[Material to process Boundary: Start]

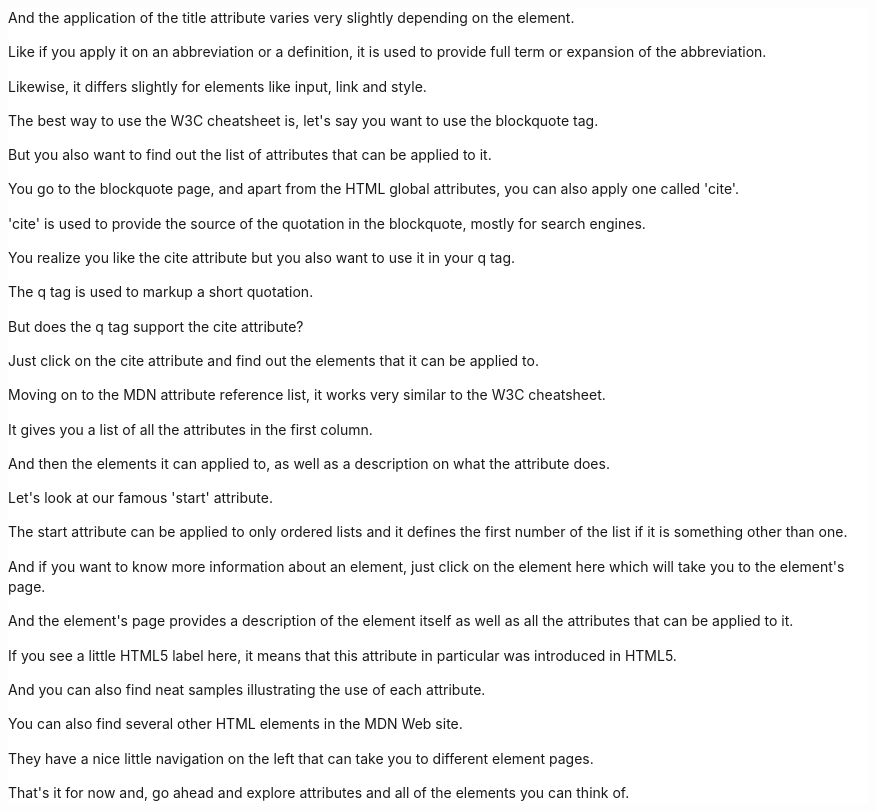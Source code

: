 And the application of the title attribute varies very slightly
depending on the element.

Like if you apply it on an abbreviation or a definition, it is used to
provide full term or expansion of the abbreviation.

Likewise, it differs slightly for elements like input, link and style.

The best way to use the W3C cheatsheet is, let\'s say you want to use
the blockquote tag.

But you also want to find out the list of attributes that can be applied
to it.

You go to the blockquote page, and apart from the HTML global
attributes, you can also apply one called 'cite'.

'cite' is used to provide the source of the quotation in the blockquote,
mostly for search engines.

You realize you like the cite attribute but you also want to use it in
your q tag.

The q tag is used to markup a short quotation.

But does the q tag support the cite attribute?

Just click on the cite attribute and find out the elements that it can
be applied to.

Moving on to the MDN attribute reference list, it works very similar to
the W3C cheatsheet.

It gives you a list of all the attributes in the first column.

And then the elements it can applied to, as well as a description on
what the attribute does.

Let\'s look at our famous \'start\' attribute.

The start attribute can be applied to only ordered lists and it defines
the first number of the list if it is something other than one.

And if you want to know more information about an element, just click on
the element here which will take you to the element\'s page.

And the element\'s page provides a description of the element itself as
well as all the attributes that can be applied to it.

If you see a little HTML5 label here, it means that this attribute in
particular was introduced in HTML5.

And you can also find neat samples illustrating the use of each
attribute.

You can also find several other HTML elements in the MDN Web site.

They have a nice little navigation on the left that can take you to
different element pages.

That\'s it for now and, go ahead and explore attributes and all of the
elements you can think of.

[Material to process Boundary: End]

- _Aim of the task_: From the records above, repeat exactly the lines from the one with "attributes, you can" through the one with "Let\'s look at", both included.

- _Expected output_:
attributes, you can also apply one called 'cite'.

'cite' is used to provide the source of the quotation in the blockquote,
mostly for search engines.

You realize you like the cite attribute but you also want to use it in
your q tag.

The q tag is used to markup a short quotation.

But does the q tag support the cite attribute?

Just click on the cite attribute and find out the elements that it can
be applied to.

Moving on to the MDN attribute reference list, it works very similar to
the W3C cheatsheet.

It gives you a list of all the attributes in the first column.

And then the elements it can applied to, as well as a description on
what the attribute does.

Let\'s look at our famous \'start\' attribute.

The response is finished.